[Plain-text document sources]
◇ ◇ ◇ ◇

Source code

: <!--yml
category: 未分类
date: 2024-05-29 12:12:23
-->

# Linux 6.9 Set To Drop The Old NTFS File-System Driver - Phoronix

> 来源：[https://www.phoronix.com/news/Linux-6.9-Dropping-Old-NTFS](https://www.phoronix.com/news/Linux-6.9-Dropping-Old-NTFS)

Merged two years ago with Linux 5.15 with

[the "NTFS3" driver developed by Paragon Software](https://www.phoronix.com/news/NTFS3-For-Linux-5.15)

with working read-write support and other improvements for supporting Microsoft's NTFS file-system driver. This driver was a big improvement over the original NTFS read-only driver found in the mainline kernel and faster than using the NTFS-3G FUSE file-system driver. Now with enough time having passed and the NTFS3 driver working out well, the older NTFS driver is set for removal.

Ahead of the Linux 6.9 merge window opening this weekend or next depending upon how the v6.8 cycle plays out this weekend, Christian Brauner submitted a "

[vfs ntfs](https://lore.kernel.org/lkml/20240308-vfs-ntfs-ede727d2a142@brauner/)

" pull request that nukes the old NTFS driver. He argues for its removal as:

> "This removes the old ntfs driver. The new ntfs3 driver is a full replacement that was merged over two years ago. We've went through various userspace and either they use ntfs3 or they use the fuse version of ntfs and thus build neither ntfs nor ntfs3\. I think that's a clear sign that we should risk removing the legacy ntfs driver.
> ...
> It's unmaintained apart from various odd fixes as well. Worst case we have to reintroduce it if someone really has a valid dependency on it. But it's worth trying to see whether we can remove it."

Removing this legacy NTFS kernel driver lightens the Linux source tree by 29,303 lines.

◇ ◇ ◇ ◇

Problem description:
Work out how many lines of the data above contain the string "Linux" and give the number alone.

Answer below:
6